Monday, April 17, 2023

DIY Muon Detector

 

DIY Muon Detector




Muons are fundamental particles created when cosmic rays collide with particles in Earth’s atmosphere. They are way more powerful than x-rays—but can be used in similar ways to CT Scan devices; but with larger/thicker objects. Instead of CT Scanning someone’s body, you can use the stronger muons to image entire Egyptian/Mexican pyramids and find hidden, undiscovered rooms. Likewise, instead of just x-raying a suitcase at an airport—you can scan an entire plane’s cargo hold. Its first real-world use was in 1970 when scanning the Pyramid of Khafre, looking for hidden rooms.

 

So, of course I want to try detecting a muon. Not a whole bunch—just one. Reliably.

 

How do scientists detect muons?  They can follow the tracks in a spark chamber (which I have, but it’s too small). They can use photographic film—I have a darkroom. They can use scintillation crystal sensors—which I have, but I don’t have dozens of them.

 

How will I  detect muons? By using the humble Geiger counter with a Geiger-Muller tube. A Geiger counter is basically a lightbulb with a tiny gap in it filled with gas. When a particle passes through the lightbulb (tube) it completes an electrical circuit and you get a click noise.

 


Basically Geiger-Muller tubes are just like those bug zapper lights people have in their backyards.

I'm using the humble Soviet era, 400 volt SBM-20 tube for this. Two of them.

 




But Geiger counters will click when hit by X-rays, gamma rays, alpha particles, beta particles, etc. Plus all the background radiation makes them click around 20 times a minute in a normal room.

 

So, we cover the Geiger-Muller tube in a lead sheet, which will block most of those particles.

Then we get a second Geiger-Muller tube and cover that with lead.

 

Then, and here is the genius part, we stack the tubes on top of each other so that the only particles/rays that would trigger both tubes would have to be: traveling at 90 degrees to the Earth’s surface; be powerful enough to pass through not one, but two sheets of lead and two tubes; and be moving so fast as to trigger both tubes virtually at the same time via relativistic motion.

 

How do we know if the tubes are triggered at the same time (not just close)? With a humble AND-gate microchip. This microchip has two inputs and one output. Only if it receives two input signals at the same time will it output its own triggered signal (and light an LED or make a click on a speaker or a spike on my oscilloscope).

 

 


If you look at the pinout of the chip (a 74HC08 AND gate  logic chip) you will see that if PIN1 and PIN2 get a signal at the same exact time = it will output a signal to PIN3.
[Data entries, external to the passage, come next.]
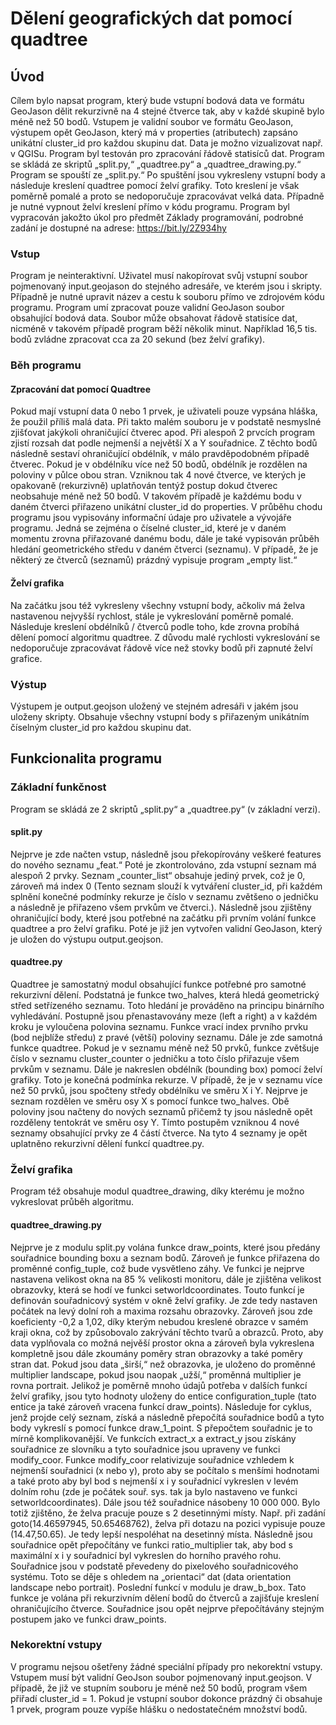 # Dělení geografických dat pomocí quadtree

## Úvod
Cílem bylo napsat program, který bude vstupní bodová data ve formátu GeoJason dělit rekurzivně na 4 stejné
čtverce tak, aby v každé skupině bylo méně než 50 bodů. Vstupem je validní soubor ve formátu GeoJason,
výstupem opět GeoJason, který má v properties (atributech) zapsáno unikátní cluster_id pro každou skupinu dat.
Data je možno vizualizovat např. v QGISu. Program byl testován pro zpracování řádově statisíců dat.
Program se skládá ze skriptů „split.py,“ „quadtree.py“ a „quadtree_drawing.py.“ Program se spouští ze „split.py.“ Po spuštění jsou
vykresleny vstupní body a následuje kreslení quadtree pomocí želví grafiky. Toto kreslení je však poměrně pomalé a
proto se nedoporučuje zpracovávat velká data. Případně je nutné vypnout želví kreslení přímo v kódu programu.
Program byl vypracován jakožto úkol pro předmět Základy programování, podrobné zadání je dostupné na adrese:
https://bit.ly/2Z934hy
### Vstup
Program je neinteraktivní. Uživatel musí nakopírovat svůj vstupní soubor pojmenovaný input.geojason
 do stejného adresáře, ve kterém jsou i skripty. Případně je nutné upravit název a cestu k souboru přímo
ve zdrojovém kódu programu. Program umí zpracovat pouze validní GeoJason soubor obsahující bodová data. 
Soubor může obsahovat řádově statisíce dat, nicméně v takovém případě program běží několik minut.
Například 16,5 tis. bodů zvládne zpracovat cca za 20 sekund (bez želví grafiky).
### Běh programu
#### Zpracování dat pomocí Quadtree
Pokud mají vstupní data 0 nebo 1 prvek, je uživateli pouze vypsána hláška, že použil příliš malá data.
Při takto malém souboru je v podstatě nesmyslné zjišťovat jakýkoli ohraničující čtverec apod. Při alespoň
2 prvcích program zjistí rozsah dat podle nejmenší a největší X a Y souřadnice. Z těchto bodů následně sestaví
ohraničující obdélník, v málo pravděpodobném případě čtverec. Pokud je v obdélníku více než 50 bodů, 
obdélník je rozdělen na poloviny v půlce obou stran. Vzniknou tak 4 nové čtverce, ve kterých je opakovaně 
(rekurzivně) uplatňován tentýž postup dokud čtverec neobsahuje méně než 50 bodů. V takovém případě 
je každému bodu v daném čtverci přiřazeno unikátní cluster_id do properties. V průběhu chodu programu
jsou vypisovány informační údaje pro uživatele a vývojáře programu. Jedná se zejména o číselné cluster_id,
které je v daném momentu zrovna přiřazované danému bodu, dále je také vypisován průběh hledání
geometrického středu v daném čtverci (seznamu). V případě, že je některý ze čtverců (seznamů) prázdný
vypisuje program „empty list.“
#### Želví grafika
Na začátku jsou též vykresleny všechny vstupní body, ačkoliv má želva nastavenou nejvyšší rychlost, stále
je vykreslování poměrně pomalé. Následuje kreslení obdélníků / čtverců podle toho, kde zrovna probíhá dělení
pomocí algoritmu quadtree. Z důvodu malé rychlosti vykreslování se nedoporučuje zpracovávat řádově více než
stovky bodů při zapnuté želví grafice.
### Výstup
Výstupem je output.geojson uložený ve stejném adresáři v jakém jsou uloženy skripty. Obsahuje všechny
vstupní body s přiřazeným unikátním číselným cluster_id pro každou skupinu dat. 
## Funkcionalita programu
### Základní funkčnost
Program se skládá ze 2 skriptů „split.py“ a „quadtree.py“ (v základní verzi).
#### split.py
Nejprve je zde načten vstup, následně jsou překopírovány veškeré features do nového seznamu  „feat.“
Poté je zkontrolováno, zda vstupní seznam má alespoň 2 prvky. Seznam „counter_list“ obsahuje jediný prvek, což je 0, zároveň
 má index 0 (Tento seznam slouží k vytváření  cluster_id, při každém
splnění konečné podmínky rekurze je číslo v seznamu zvětšeno o jedničku a následně je přiřazeno všem prvkům 
ve čtverci.). Následně jsou zjištěny ohraničující body, které jsou potřebné na začátku při prvním volání funkce quadtree
a pro želví grafiku.
 Poté je již jen vytvořen validní GeoJason, který je uložen do výstupu output.geojson. 
#### quadtree.py
Quadtree je samostatný modul obsahující funkce potřebné pro samotné rekurzivní dělení. Podstatná je funkce
two_halves, která hledá geometrický střed setřízeného seznamu. Toto hledání je prováděno na principu binárního
 vyhledávání. Postupně jsou přenastavovány meze (left a right) a v každém kroku je vyloučena 
polovina seznamu. Funkce vrací index prvního prvku (bod nejblíže středu) z pravé (větší) poloviny seznamu.
Dále je zde samotná funkce quadtree. Pokud je v seznamu méně než 50 prvků, funkce zvětšuje číslo v 
seznamu cluster_counter o jedničku a toto číslo přiřazuje všem prvkům v seznamu. Dále je nakreslen
 obdélník (bounding box) pomocí želví grafiky. Toto je konečná podmínka
rekurze. V případě, že je v seznamu více než 50 prvků, jsou spočteny středy obdélníku ve směru X i Y. Nejprve je
seznam rozdělen ve směru osy X s pomocí funkce two_halves. Obě poloviny jsou načteny do nových seznamů 
přičemž ty jsou následně opět rozděleny tentokrát ve směru osy Y. Tímto postupěm vzniknou 4 nové seznamy
obsahující prvky ze 4 částí čtverce. Na tyto 4 seznamy je opět uplatněno rekurzivní dělení funkcí quadtree.py.
### Želví grafika
Program též obsahuje modul quadtree_drawing, díky kterému je možno vykreslovat průběh algoritmu.
#### quadtree_drawing.py
Nejprve je z modulu split.py volána funkce draw_points, které jsou předány souřadnice bounding boxu a seznam bodů.
Zároveň je funkce přiřazena do proměnné config_tuple, což bude vysvětleno záhy. Ve funkci je nejprve nastavena velikost
okna na 85 % velikosti monitoru, dále je zjištěna velikost obrazovky, která se hodí ve funkci setworldcoordinates.
Touto funkcí je definován souřadnicový systém v okně želví grafiky. Je zde tedy nastaven počátek na levý dolní roh
a maxima rozsahu obrazovky. Zároveň jsou zde koeficienty -0,2 a 1,02, díky kterým nebudou kreslené obrazce v samém
kraji okna, což by způsobovalo zakrývání těchto tvarů a obrazců. Proto, aby data vyplňovala co možná nejvěší prostor
okna a zároveň byla vykreslena kompletně jsou dále zkoumány poměry stran obrazovky a také poměry stran dat. Pokud jsou
data „širší,“ než obrazovka, je uloženo do proměnné multiplier landscape, pokud jsou naopak „užší,“ proměnná multiplier
je rovna portrait. Jelikož je poměrně mnoho údajů potřeba v dalších funkcí želví grafiky, jsou tyto hodnoty uloženy
do entice configuration_tuple (tato entice ja také zároveň vracena funkcí draw_points). Následuje for cyklus, jenž projde
celý seznam, získá a následně přepočítá souřadnice bodů a tyto body vykreslí s pomocí funkce draw_1_point.
S přepočtem souřadnic je to mírně komplikovanější. Ve funkcích extract_x a extract_y jsou získány souřadnice
ze slovníku a tyto souřadnice jsou upraveny ve funkci modify_coor. Funkce modify_coor relativizuje souřadnice
vzhledem k nejmenší souřadnici (x nebo y), proto aby se počítalo s menšími hodnotami a také proto aby byl bod
s nejmenší x i y souřadnicí vykreslen v levém dolním rohu (zde je počátek souř. sys. tak ja bylo nastaveno ve funkci setworldcoordinates).
Dále jsou též souřadnice násobeny 10 000 000. Bylo totiž zjištěno, že želva pracuje pouze s 2 desetinnými místy.
Např. při zadání goto(14.46597945, 50.65468762), želva při dotazu na pozici vypisuje pouze (14.47,50.65). Je tedy lepší
nespoléhat na desetinný místa. Následně jsou souřadnice opět přepočítány ve funkci ratio_multiplier tak, aby bod s maximální
x i y souřadnicí byl vykreslen do horního pravého rohu. Souřadnice jsou v podstatě převedeny do pixelového souřadnicového systému.
Toto se děje s ohledem na „orientaci“ dat (data orientation landscape nebo portrait). Poslední funkcí v modulu je draw_b_box.
Tato funkce je volána při rekurzivním dělení bodů do čtverců a zajišťuje kreslení ohraničujícího čtverce. Souřadnice jsou opět nejprve
přepočítávány stejným postupem jako ve funkci draw_points.

### Nekorektní vstupy
V programu nejsou ošetřeny žádné speciální případy pro nekorektní vstupy. Vstupem musí být validní GeoJson
soubor pojmenovaný input.geojson. V případě, že již ve stupním souboru je méně než 50 bodů, program všem 
přiřadí cluster_id = 1. Pokud je vstupní soubor dokonce prázdný či obsahuje 1 prvek, program pouze vypíše
hlášku o nedostatečném množství bodů.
Pin1 and Pin2 also each get a 100k resistor to ground (this lets the chip reset to off).

The yellow wires are input Pins 1 and 2. They have 100k resistors going to negative rail. 

The other end of the yellow wires go to the 3rd pin of the NE555 chips on the geiger boards. One yellow goes to one pin3 of geiger board, the other yellow wire goes to pin3 of the other NE555 chip on the other board. 

Here are the yellow wires going to Pins 1 and 2 on the 74HC08 chip. Notice the 100k resistors going from each one to the (blue) negative rail on the breadboard.



Here is the other end going to Pin3 of the NE555 chip. According to the schematics it should be possible to tie into this via a jumper or LED or speaker connection of the geigers, but that doesn't to work. 




Thus, this is what's known as a coincidence detector.


So, stack two cheap Geiger counters sandwiched in lead plates.

Output from both go to a $2 logic AND-gate chip.

AND-gate chip outputs to: LED or Oscilloscope or Speaker.



Literal back of an envelope layout:




Any output basically must equal a muon. They occur about once per minute on Earth.


To make things easier I connected one geiger board to a 5v USB wall plug that had a higher (2 amp) current rating than usual. Not sure this is necessary.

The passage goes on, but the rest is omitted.